[Data extracted from a collection]
▬▬▬
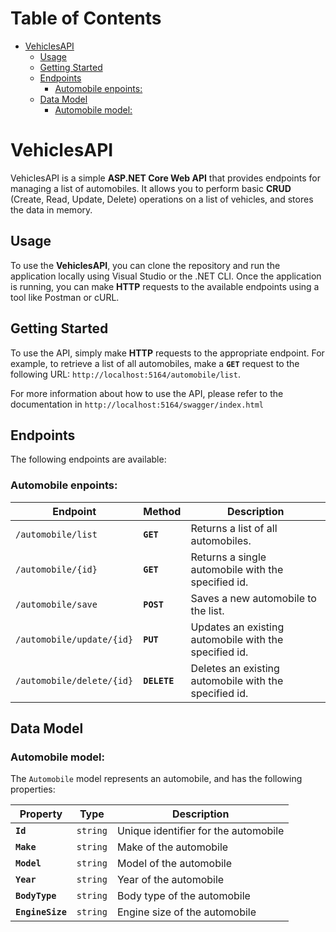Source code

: # Table of Contents
- [VehiclesAPI](#vehiclesapi)
  - [Usage](#usage)
  - [Getting Started](#getting-started)
  - [Endpoints](#endpoints)
    - [Automobile enpoints:](#automobile-enpoints)
  - [Data Model](#data-model)
    - [Automobile model:](#automobile-model)


# VehiclesAPI

VehiclesAPI is a simple **ASP.NET Core Web API** that provides endpoints for managing a list of automobiles. It allows you to perform basic **CRUD** (Create, Read, Update, Delete) operations on a list of vehicles, and stores the data in memory.

## Usage

To use the **VehiclesAPI**, you can clone the repository and run the application locally using Visual Studio or the .NET CLI. Once the application is running, you can make **HTTP** requests to the available endpoints using a tool like Postman or cURL.

## Getting Started

To use the API, simply make **HTTP** requests to the appropriate endpoint. For example, to retrieve a list of all automobiles, make a **`GET`** request to the following URL:
`http://localhost:5164/automobile/list`.

For more information about how to use the API, please refer to the documentation in `http://localhost:5164/swagger/index.html`

## Endpoints

The following endpoints are available:

### Automobile enpoints:

| **Endpoin**t                  | **Method**   | **Description**                                       |
|-------------------------------|--------------|-------------------------------------------------------|
| `/automobile/list`            | **`GET`**    | Returns a list of all automobiles.                    |
| `/automobile/{id}`        | **`GET`**    | Returns a single automobile with the specified id.    |
| `/automobile/save`            | **`POST`**   | Saves a new automobile to the list.                   |
| `/automobile/update/{id}`     | **`PUT`**    | Updates an existing automobile with the specified id. |
| `/automobile/delete/{id}`     | **`DELETE`** | Deletes an existing automobile with the specified id. |

## Data Model

### Automobile model:

The `Automobile` model represents an automobile, and has the following properties:

| **Property**       | **Type**   | **Description**                          |
|--------------------|------------|------------------------------------------|
| **`Id`**           | `string`   | Unique identifier for the automobile     |
| **`Make`**         | `string`   | Make of the automobile                   |
| **`Model`**        | `string`   | Model of the automobile                  |
| **`Year`**         | `string`   | Year of the automobile                   |
| **`BodyType`**     | `string`   | Body type of the automobile              |
| **`EngineSize`**   | `string`   | Engine size of the automobile            |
▬▬▬
Pictures are to be left out while the lines from the beginning of the records through the line with "# VehiclesAPI" are copied word for word.

Source code

: # Table of Contents
- [VehiclesAPI](#vehiclesapi)
  - [Usage](#usage)
  - [Getting Started](#getting-started)
  - [Endpoints](#endpoints)
    - [Automobile enpoints:](#automobile-enpoints)
  - [Data Model](#data-model)
    - [Automobile model:](#automobile-model)


# VehiclesAPI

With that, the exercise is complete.